*** Provided material ***

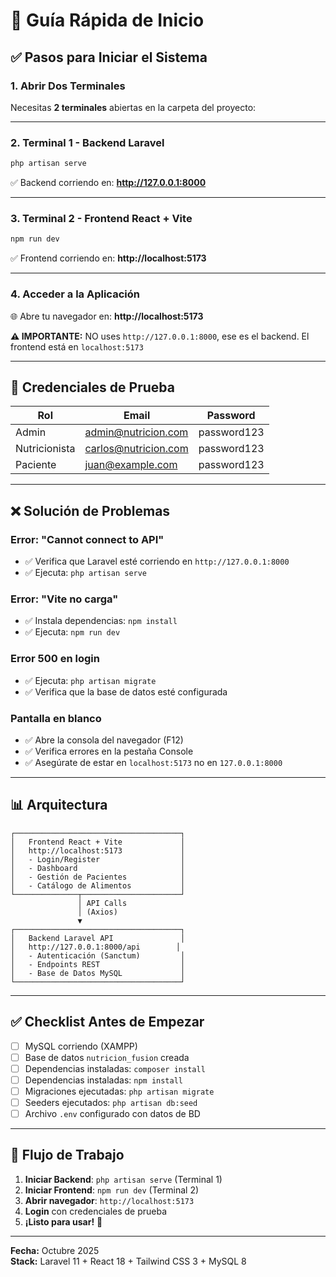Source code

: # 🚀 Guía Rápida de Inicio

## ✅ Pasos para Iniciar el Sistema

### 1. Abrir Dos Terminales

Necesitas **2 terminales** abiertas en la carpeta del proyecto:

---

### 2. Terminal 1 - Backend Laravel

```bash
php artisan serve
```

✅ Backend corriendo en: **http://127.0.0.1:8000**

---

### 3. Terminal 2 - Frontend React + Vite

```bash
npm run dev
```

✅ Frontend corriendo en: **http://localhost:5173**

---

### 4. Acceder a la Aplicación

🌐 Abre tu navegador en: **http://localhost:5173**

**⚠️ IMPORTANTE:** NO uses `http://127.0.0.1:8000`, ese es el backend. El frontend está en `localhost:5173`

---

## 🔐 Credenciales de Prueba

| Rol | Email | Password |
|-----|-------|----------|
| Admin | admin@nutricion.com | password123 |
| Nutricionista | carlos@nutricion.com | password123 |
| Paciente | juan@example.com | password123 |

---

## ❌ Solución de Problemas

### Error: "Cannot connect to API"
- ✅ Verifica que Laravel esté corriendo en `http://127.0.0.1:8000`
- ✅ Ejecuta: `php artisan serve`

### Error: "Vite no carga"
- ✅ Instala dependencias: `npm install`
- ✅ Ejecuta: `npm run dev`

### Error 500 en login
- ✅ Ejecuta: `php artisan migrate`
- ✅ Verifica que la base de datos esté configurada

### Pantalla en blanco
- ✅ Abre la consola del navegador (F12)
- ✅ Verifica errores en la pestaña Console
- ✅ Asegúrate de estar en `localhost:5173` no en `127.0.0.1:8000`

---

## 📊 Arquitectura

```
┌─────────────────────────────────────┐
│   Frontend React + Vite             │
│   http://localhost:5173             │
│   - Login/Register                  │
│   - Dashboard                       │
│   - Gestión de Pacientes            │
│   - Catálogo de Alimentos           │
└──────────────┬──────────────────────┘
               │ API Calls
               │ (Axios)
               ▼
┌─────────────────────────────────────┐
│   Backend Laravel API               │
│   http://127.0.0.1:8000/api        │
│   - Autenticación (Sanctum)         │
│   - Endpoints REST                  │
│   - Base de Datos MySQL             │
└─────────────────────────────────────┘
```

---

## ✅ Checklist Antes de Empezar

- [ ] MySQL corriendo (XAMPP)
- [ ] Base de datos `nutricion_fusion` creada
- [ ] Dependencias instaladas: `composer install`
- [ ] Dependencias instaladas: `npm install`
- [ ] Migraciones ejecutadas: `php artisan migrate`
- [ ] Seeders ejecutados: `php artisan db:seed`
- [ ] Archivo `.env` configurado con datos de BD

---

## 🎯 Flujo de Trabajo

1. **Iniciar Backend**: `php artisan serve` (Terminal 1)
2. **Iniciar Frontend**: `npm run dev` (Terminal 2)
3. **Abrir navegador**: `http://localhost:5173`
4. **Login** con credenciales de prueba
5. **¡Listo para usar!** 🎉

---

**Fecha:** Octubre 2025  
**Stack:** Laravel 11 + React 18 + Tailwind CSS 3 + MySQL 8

*** End of Provided material ***

◆ What to produce:
With the pictures omitted, repeat the full set of records above exactly.

◆ Answer below:
Source code

: # 🚀 Guía Rápida de Inicio

## ✅ Pasos para Iniciar el Sistema

### 1. Abrir Dos Terminales

Necesitas **2 terminales** abiertas en la carpeta del proyecto:

---

### 2. Terminal 1 - Backend Laravel

```bash
php artisan serve
```

✅ Backend corriendo en: **http://127.0.0.1:8000**

---

### 3. Terminal 2 - Frontend React + Vite

```bash
npm run dev
```

✅ Frontend corriendo en: **http://localhost:5173**

---

### 4. Acceder a la Aplicación

🌐 Abre tu navegador en: **http://localhost:5173**

**⚠️ IMPORTANTE:** NO uses `http://127.0.0.1:8000`, ese es el backend. El frontend está en `localhost:5173`

---

## 🔐 Credenciales de Prueba

| Rol | Email | Password |
|-----|-------|----------|
| Admin | admin@nutricion.com | password123 |
| Nutricionista | carlos@nutricion.com | password123 |
| Paciente | juan@example.com | password123 |

---

## ❌ Solución de Problemas

### Error: "Cannot connect to API"
- ✅ Verifica que Laravel esté corriendo en `http://127.0.0.1:8000`
- ✅ Ejecuta: `php artisan serve`

### Error: "Vite no carga"
- ✅ Instala dependencias: `npm install`
- ✅ Ejecuta: `npm run dev`

### Error 500 en login
- ✅ Ejecuta: `php artisan migrate`
- ✅ Verifica que la base de datos esté configurada

### Pantalla en blanco
- ✅ Abre la consola del navegador (F12)
- ✅ Verifica errores en la pestaña Console
- ✅ Asegúrate de estar en `localhost:5173` no en `127.0.0.1:8000`

---

## 📊 Arquitectura

```
┌─────────────────────────────────────┐
│   Frontend React + Vite             │
│   http://localhost:5173             │
│   - Login/Register                  │
│   - Dashboard                       │
│   - Gestión de Pacientes            │
│   - Catálogo de Alimentos           │
└──────────────┬──────────────────────┘
               │ API Calls
               │ (Axios)
               ▼
┌─────────────────────────────────────┐
│   Backend Laravel API               │
│   http://127.0.0.1:8000/api        │
│   - Autenticación (Sanctum)         │
│   - Endpoints REST                  │
│   - Base de Datos MySQL             │
└─────────────────────────────────────┘
```

---

## ✅ Checklist Antes de Empezar

- [ ] MySQL corriendo (XAMPP)
- [ ] Base de datos `nutricion_fusion` creada
- [ ] Dependencias instaladas: `composer install`
- [ ] Dependencias instaladas: `npm install`
- [ ] Migraciones ejecutadas: `php artisan migrate`
- [ ] Seeders ejecutados: `php artisan db:seed`
- [ ] Archivo `.env` configurado con datos de BD

---

## 🎯 Flujo de Trabajo

1. **Iniciar Backend**: `php artisan serve` (Terminal 1)
2. **Iniciar Frontend**: `npm run dev` (Terminal 2)
3. **Abrir navegador**: `http://localhost:5173`
4. **Login** con credenciales de prueba
5. **¡Listo para usar!** 🎉

---

**Fecha:** Octubre 2025  
**Stack:** Laravel 11 + React 18 + Tailwind CSS 3 + MySQL 8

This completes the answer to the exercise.